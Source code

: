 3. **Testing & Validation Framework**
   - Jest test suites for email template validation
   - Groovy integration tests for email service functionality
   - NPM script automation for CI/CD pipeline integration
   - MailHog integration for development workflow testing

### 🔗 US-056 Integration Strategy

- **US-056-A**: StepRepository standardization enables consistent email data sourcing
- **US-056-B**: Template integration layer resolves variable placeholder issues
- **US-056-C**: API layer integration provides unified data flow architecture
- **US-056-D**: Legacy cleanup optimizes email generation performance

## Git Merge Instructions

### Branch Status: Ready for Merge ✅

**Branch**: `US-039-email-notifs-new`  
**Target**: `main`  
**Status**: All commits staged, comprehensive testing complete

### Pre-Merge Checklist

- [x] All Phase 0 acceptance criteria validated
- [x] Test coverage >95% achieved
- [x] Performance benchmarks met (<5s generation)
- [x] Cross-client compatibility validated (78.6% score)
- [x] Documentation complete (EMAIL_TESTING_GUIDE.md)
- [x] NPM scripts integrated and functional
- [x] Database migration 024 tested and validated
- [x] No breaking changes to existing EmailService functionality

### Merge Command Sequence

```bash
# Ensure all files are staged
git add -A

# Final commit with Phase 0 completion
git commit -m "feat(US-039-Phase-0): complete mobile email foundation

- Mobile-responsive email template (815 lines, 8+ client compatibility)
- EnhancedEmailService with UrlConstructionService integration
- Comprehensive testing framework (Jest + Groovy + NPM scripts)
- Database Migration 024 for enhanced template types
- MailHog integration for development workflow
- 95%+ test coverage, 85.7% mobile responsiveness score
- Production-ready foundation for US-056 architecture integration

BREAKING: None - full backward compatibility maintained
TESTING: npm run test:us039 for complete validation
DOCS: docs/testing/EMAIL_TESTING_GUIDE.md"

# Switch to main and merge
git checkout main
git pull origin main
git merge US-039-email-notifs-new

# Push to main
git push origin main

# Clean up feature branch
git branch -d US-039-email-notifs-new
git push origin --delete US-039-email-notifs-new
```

########

=== REQUIREMENT ===
Whenever a line of the material above contains the string "layer", copy that line out.

=== REPLY ===
- **US-056-B**: Template integration layer resolves variable placeholder issues
- **US-056-C**: API layer integration provides unified data flow architecture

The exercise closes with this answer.